В моей биографии один из ключевых моментов — знакомство в середине 1980-х с выдающейся польской пианисткой Галиной Черны-Стефаньской. Мне тогда было 30 лет — я только начинал карьеру. В Польше мы давали концерт Моцарта для фортепиано с оркестром № 23, и она — одна из лучших пианисток своего поколения — солировала. Встреча с Галиной Черны-Стефаньской произвела на меня огромное впечатление! Тогда я понял, что значит работать с профессионалом.
Поделюсь воспоминанием. В Ленинградской консерватории (сейчас — Санкт-Петербургская государственная консерватория имени Н. А. Римского-Корсакова. — Прим. авт.) репетирует студенческий оркестр. И вдруг в зал входит дирижер Юрий Темирканов. Он прошелся, послушал и говорит: «А что это у вас концертмейстер оркестра сидит за последним пультом первых скрипок?» А там был студент-первокурсник. И Юрий оказался прав. Через несколько лет этот парень сидел уже в первых скрипках!

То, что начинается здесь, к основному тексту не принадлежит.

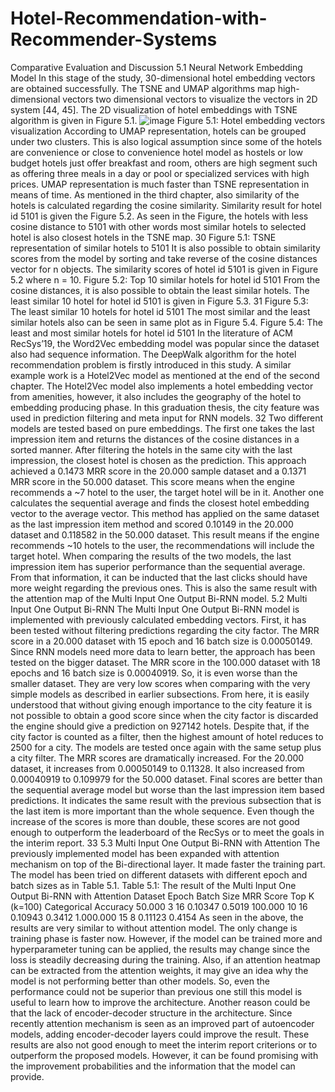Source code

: # Hotel-Recommendation-with-Recommender-Systems

Comparative Evaluation and Discussion
5.1 Neural Network Embedding Model
In this stage of the study, 30-dimensional hotel embedding vectors are obtained successfully. The TSNE and UMAP algorithms map high-dimensional vectors two dimensional vectors to visualize the vectors in 2D system [44, 45]. The 2D visualization of hotel embeddings with TSNE algorithm is given in Figure 5.1.
![image](https://user-images.githubusercontent.com/24464017/119191430-4c657180-ba87-11eb-93c6-020b2b6a607a.png)
Figure 5.1: Hotel embedding vectors visualization
According to UMAP representation, hotels can be grouped under two clusters. This is also logical assumption since some of the hotels are convenience or close to convenience hotel model as hostels or low budget hotels just offer breakfast and room, others are high segment such as offering three meals in a day or pool or specialized services with high prices. UMAP representation is much faster than TSNE representation in means of time.
As mentioned in the third chapter, also similarity of the hotels is calculated regarding the cosine similarity. Similarity result for hotel id 5101 is given the Figure 5.2. As seen in the Figure, the hotels with less cosine distance to 5101 with other words most similar hotels to selected hotel is also closest hotels in the TSNE map.
30
Figure 5.1: TSNE representation of similar hotels to 5101
It is also possible to obtain similarity scores from the model by sorting and take reverse of the cosine distances vector for n objects. The similarity scores of hotel id 5101 is given in Figure 5.2 where n = 10.
Figure 5.2: Top 10 similar hotels for hotel id 5101
From the cosine distances, it is also possible to obtain the least similar hotels. The least similar 10 hotel for hotel id 5101 is given in Figure 5.3.
31
Figure 5.3: The least similar 10 hotels for hotel id 5101
The most similar and the least similar hotels also can be seen in same plot as in Figure 5.4.
Figure 5.4: The least and most similar hotels for hotel id 5101
In the literature of ACM RecSys’19, the Word2Vec embedding model was popular since the dataset also had sequence information. The DeepWalk algorithm for the hotel recommendation problem is firstly introduced in this study. A similar example work is a Hotel2Vec model as mentioned at the end of the second chapter. The Hotel2Vec model also implements a hotel embedding vector from amenities, however, it also includes the geography of the hotel to embedding producing phase. In this graduation thesis, the city feature was used in prediction filtering and meta input for RNN models.
32
Two different models are tested based on pure embeddings. The first one takes the last impression item and returns the distances of the cosine distances in a sorted manner. After filtering the hotels in the same city with the last impression, the closest hotel is chosen as the prediction. This approach achieved a 0.1473 MRR score in the 20.000 sample dataset and a 0.1371 MRR score in the 50.000 dataset. This score means when the engine recommends a ~7 hotel to the user, the target hotel will be in it.
Another one calculates the sequential average and finds the closest hotel embedding vector to the average vector. This method has applied on the same dataset as the last impression item method and scored 0.10149 in the 20.000 dataset and 0.118582 in the 50.000 dataset. This result means if the engine recommends ~10 hotels to the user, the recommendations will include the target hotel.
When comparing the results of the two models, the last impression item has superior performance than the sequential average. From that information, it can be inducted that the last clicks should have more weight regarding the previous ones. This is also the same result with the attention map of the Multi Input One Output Bi-RNN model.
5.2 Multi Input One Output Bi-RNN
The Multi Input One Output Bi-RNN model is implemented with previously calculated embedding vectors. First, it has been tested without filtering predictions regarding the city factor. The MRR score in a 20.000 dataset with 15 epoch and 16 batch size is 0.00050149. Since RNN models need more data to learn better, the approach has been tested on the bigger dataset. The MRR score in the 100.000 dataset with 18 epochs and 16 batch size is 0.00040919. So, it is even worse than the smaller dataset.
They are very low scores when comparing with the very simple models as described in earlier subsections. From here, it is easily understood that without giving enough importance to the city feature it is not possible to obtain a good score since when the city factor is discarded the engine should give a prediction on 927142 hotels. Despite that, if the city factor is counted as a filter, then the highest amount of hotel reduces to 2500 for a city.
The models are tested once again with the same setup plus a city filter. The MRR scores are dramatically increased. For the 20.000 dataset, it increases from 0.00050149 to 0.11328. It also increased from 0.00040919 to 0.109979 for the 50.000 dataset.
Final scores are better than the sequential average model but worse than the last impression item based predictions. It indicates the same result with the previous subsection that is the last item is more important than the whole sequence.
Even though the increase of the scores is more than double, these scores are not good enough to outperform the leaderboard of the RecSys or to meet the goals in the interim report.
33
5.3 Multi Input One Output Bi-RNN with Attention
The previously implemented model has been expanded with attention mechanism on top of the Bi-directional layer. It made faster the training part. The model has been tried on different datasets with different epoch and batch sizes as in Table 5.1.
Table 5.1: The result of the Multi Input One Output Bi-RNN with Attention
Dataset
Epoch
Batch Size
MRR Score
Top K (k=100) Categorical Accuracy 50.000 3 16 0.10347 0.5019
100.000
10
16
0.10943
0.3412 1.000.000 15 8 0.11123 0.4154
As seen in the above, the results are very similar to without attention model. The only change is training phase is faster now. However, if the model can be trained more and hyperparameter tuning can be applied, the results may change since the loss is steadily decreasing during the training.
Also, if an attention heatmap can be extracted from the attention weights, it may give an idea why the model is not performing better than other models. So, even the performance could not be superior than previous one still this model is useful to learn how to improve the architecture.
Another reason could be that the lack of encoder-decoder structure in the architecture. Since recently attention mechanism is seen as an improved part of autoencoder models, adding encoder-decoder layers could improve the result.
These results are also not good enough to meet the interim report criterions or to outperform the proposed models. However, it can be found promising with the improvement probabilities and the information that the model can provide.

Оркестр — живой организм, в котором много личностей. И дирижеру нужно уметь общаться с музыкантами, найти подход к каждому из них. Однако задача вдвойне усложняется, если появляется яркий солист со своим представлением, трактовкой произведения. Дирижер — это еще и педагог, и психолог. Его задача — вдохновить оркестрантов, объединить их, поставить цель и достичь ее.
— А вы легко сходитесь с людьми? Как определяете в человеке лидерские качества?
— Думаю, да. Если, конечно, нет прямого антагонизма. В каждом случае приходится искать компромиссный вариант.
Во время одного из концертов ведущая объявляет мое имя и имя солиста. Тем временем вижу, как тот бледнеет от волнения, ему не по себе. Он уже проиграл! Сдался до выхода на сцену! Поэтому я всегда говорю: «Вон сцена. Иди и там доказывай, что ты делаешь лучше».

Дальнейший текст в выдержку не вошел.